I was reading again in John Sargent's The Life and Letters of Henry Martyn, and I was moved by Martyn's self-examination of his contentment in the Lord. While on vacation in north Wales, he reflected on both the beauty of God's creation and on Martyn's own contentment at all times and in all circumstances. The following is a portion of Martyn's journal entry for July 31, 1802:
"I met a poor Welch pedlar, with a bundle of hats on his back, who, on my inquiring the distance to Tan-y-Bwlch, told me he was going thither. He went by the old road, which is two miles nearer. It passes over the most dreary, uncultivated hills I ever saw, where there is scarcely any mark of human industry. The road in most places is overgrown with grass. The poor man had walked from Carnarvan that day, with an enormous bundle, and pointed with a sorrowfull look to his head; and indeed he did look very ill; he was however very cheerful: what a difference between this man's temper and my own! The difference was humbling to myself -- when shall I learn 'in whatsoever state I am, therewith to be content?'"

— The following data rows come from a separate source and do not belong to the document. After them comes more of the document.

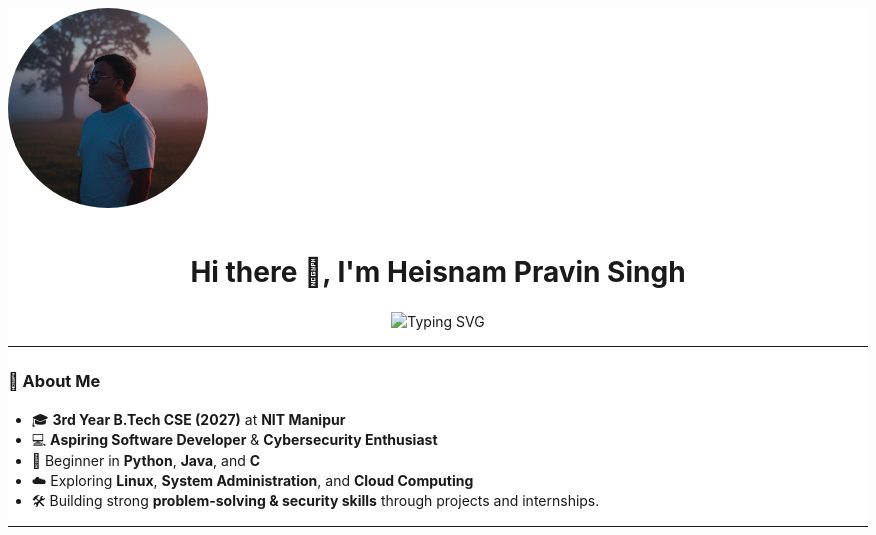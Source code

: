   <img src="https://github.com/pravinheiz/pravinheiz/blob/main/profile.jpg" alt="Profile picture" width="200" style="border-radius:50%;" />
</p>

<h1 align="center">Hi there 👋, I'm Heisnam Pravin Singh</h1>


<p align="center">
  <img src="https://readme-typing-svg.demolab.com?font=Fira+Code&pause=1000&color=4AF626&width=550&lines=3rd+Year+B.Tech+CSE+%40+NIT+Manipur;Aspiring+Software+Developer+%26+Cybersecurity+Enthusiast;Learning+Python%2C+Java+and+C" alt="Typing SVG" />
</p>

---

### 🌱 About Me
- 🎓 **3rd Year B.Tech CSE (2027)** at **NIT Manipur**  
- 💻 **Aspiring Software Developer** & **Cybersecurity Enthusiast**  
- 🔰 Beginner in **Python**, **Java**, and **C**  
- ☁️ Exploring **Linux**, **System Administration**, and **Cloud Computing**  
- 🛠️ Building strong **problem-solving & security skills** through projects and internships.

---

Then on August 5 he wrote of the pleasant conclusion of his journey with a solemn reflection:
"My walk for ten miles was similar to that of the preceding evening, only still more beautiful, for the Dovey widened continually, and the opposite hills were covered with wood: at last the river fell into the sea, and the view was then fine indeed; the weather was serene, and the sea unruffled. I felt little fatigue, and my thoughts were turned towards God. But if I cannot be thankful to Him, and sensible of his presence in seasons of fatigue as well as in periods of enjoyment, how can I distinguish the working of the Spirit from the ebullitions of animal joy?"
How, indeed! When we experience pleasant days and fair weather, we say, "The Lord has been good to us." Was He not good to us in days of trial, trouble, and travail, and in stormy weather? The godly Job responded to his wife in the midst of severe trials: "Shall we indeed accept good from God, and shall we not accept adversity?" (Job 2:10)
God has, indeed, greatly blessed America, including American Christians. Yet we are among the least contented people on earth. Health-and-wealth preachers draw huge crowds to their meetings and many thousands to their TV broadcasts. Even more orthodox churches seek to meet the "felt needs" of our society, rather than exposing society's real need, the need for humble repentance and submission to the will of God as revealed in His Word!